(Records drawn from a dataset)
**********

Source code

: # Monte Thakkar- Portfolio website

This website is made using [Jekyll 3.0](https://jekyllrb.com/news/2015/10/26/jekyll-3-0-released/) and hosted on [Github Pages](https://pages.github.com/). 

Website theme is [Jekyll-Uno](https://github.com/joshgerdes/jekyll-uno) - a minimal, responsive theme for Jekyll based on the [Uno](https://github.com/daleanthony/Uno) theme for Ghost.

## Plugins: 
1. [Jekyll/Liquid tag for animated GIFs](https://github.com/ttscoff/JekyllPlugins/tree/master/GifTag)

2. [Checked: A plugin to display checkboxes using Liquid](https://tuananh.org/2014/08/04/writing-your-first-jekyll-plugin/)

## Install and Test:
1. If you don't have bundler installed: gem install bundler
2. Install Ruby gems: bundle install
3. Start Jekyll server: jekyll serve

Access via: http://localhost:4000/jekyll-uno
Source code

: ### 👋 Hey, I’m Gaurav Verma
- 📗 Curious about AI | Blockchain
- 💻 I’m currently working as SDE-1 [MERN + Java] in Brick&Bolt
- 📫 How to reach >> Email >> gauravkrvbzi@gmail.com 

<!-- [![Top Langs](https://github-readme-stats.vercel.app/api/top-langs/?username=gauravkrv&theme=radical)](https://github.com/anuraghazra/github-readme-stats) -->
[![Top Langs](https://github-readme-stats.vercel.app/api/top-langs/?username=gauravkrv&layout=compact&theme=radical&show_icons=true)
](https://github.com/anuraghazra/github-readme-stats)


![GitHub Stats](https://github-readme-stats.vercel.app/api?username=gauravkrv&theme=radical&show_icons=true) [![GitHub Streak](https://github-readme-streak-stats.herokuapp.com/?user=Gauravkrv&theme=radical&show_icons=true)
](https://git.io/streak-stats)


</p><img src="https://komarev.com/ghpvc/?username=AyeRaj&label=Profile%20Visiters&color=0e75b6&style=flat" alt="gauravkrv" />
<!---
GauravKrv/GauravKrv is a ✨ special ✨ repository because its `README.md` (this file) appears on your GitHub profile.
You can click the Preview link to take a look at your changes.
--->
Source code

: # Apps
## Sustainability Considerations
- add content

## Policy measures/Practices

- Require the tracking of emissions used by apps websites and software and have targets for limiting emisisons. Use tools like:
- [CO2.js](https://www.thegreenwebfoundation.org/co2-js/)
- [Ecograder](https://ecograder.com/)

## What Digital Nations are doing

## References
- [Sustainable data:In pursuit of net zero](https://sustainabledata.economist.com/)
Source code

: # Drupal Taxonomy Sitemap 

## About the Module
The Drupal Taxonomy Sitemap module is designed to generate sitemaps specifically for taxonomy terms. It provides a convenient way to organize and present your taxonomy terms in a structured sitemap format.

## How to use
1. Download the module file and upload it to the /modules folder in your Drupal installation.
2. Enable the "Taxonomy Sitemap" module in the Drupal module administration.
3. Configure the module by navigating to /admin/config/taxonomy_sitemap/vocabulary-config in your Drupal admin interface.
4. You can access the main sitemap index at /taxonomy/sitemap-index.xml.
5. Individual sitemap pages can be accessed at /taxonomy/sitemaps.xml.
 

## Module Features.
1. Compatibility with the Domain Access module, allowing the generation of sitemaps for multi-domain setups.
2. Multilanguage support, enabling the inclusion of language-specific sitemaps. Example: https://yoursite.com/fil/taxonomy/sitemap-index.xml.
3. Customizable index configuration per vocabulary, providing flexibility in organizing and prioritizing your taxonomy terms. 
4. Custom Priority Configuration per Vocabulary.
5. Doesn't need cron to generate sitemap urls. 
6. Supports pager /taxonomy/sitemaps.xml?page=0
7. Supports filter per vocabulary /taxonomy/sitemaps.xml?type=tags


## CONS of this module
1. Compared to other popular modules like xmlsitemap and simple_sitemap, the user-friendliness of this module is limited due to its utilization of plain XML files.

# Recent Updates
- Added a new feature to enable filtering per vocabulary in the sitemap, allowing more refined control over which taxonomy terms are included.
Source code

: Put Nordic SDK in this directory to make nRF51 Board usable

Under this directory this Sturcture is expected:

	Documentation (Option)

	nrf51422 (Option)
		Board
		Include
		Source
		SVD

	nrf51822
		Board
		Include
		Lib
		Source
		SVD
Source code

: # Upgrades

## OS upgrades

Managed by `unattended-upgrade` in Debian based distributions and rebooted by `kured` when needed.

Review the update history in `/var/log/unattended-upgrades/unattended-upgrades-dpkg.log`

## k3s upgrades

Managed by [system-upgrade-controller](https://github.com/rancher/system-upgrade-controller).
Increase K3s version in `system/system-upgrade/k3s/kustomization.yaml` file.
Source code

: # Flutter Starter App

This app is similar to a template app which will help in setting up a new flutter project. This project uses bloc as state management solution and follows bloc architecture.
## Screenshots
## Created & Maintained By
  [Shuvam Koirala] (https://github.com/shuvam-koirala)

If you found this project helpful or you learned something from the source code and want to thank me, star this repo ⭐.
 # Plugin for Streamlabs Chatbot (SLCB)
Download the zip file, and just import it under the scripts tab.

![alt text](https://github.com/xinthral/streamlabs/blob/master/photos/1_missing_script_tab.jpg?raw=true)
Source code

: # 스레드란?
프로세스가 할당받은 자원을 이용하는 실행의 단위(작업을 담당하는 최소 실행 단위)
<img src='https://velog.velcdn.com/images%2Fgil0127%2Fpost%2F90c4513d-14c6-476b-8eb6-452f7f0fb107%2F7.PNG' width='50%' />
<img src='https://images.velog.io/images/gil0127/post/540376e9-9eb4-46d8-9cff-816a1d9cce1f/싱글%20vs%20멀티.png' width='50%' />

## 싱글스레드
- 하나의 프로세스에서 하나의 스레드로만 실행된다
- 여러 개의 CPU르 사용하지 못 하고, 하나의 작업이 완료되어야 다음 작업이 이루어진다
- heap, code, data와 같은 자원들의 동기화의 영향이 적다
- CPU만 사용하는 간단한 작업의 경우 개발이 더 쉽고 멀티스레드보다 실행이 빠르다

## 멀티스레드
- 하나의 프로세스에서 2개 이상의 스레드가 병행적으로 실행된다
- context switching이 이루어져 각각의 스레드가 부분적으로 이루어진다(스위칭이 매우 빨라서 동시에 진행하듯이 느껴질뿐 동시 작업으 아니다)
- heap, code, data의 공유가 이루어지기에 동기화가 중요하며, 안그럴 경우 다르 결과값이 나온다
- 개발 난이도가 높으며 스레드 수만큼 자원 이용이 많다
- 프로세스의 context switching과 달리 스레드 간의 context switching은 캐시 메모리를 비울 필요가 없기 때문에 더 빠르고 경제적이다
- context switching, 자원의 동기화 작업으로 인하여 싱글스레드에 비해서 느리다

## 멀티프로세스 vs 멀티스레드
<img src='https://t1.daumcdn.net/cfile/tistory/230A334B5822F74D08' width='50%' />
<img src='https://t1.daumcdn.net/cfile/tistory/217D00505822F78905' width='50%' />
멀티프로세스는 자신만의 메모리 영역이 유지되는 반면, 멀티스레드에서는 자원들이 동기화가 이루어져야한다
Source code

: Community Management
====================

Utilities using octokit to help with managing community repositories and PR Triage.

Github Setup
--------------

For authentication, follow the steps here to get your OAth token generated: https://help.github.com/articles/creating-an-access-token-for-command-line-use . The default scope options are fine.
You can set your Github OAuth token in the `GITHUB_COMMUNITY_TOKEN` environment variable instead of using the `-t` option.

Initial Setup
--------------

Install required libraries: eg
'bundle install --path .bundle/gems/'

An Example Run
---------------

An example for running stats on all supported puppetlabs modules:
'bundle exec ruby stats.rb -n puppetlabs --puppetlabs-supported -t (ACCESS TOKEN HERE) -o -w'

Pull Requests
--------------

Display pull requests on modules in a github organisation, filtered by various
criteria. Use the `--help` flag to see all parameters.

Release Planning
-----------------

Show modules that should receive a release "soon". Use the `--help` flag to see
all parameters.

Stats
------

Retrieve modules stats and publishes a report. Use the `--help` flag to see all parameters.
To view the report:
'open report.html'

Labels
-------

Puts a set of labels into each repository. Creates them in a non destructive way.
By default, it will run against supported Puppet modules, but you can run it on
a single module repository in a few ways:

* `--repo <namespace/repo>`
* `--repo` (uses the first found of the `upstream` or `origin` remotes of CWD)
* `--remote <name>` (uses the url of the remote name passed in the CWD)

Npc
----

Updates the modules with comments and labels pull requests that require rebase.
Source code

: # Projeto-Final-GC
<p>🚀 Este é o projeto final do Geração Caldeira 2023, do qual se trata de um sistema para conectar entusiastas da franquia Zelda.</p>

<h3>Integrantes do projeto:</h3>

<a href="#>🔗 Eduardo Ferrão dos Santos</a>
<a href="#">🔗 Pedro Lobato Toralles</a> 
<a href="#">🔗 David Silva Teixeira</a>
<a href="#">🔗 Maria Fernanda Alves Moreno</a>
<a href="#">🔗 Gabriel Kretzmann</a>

**********

THE TASK: Check the data for lines with "cfile" and give only their number.

RESPONSE AREA: 2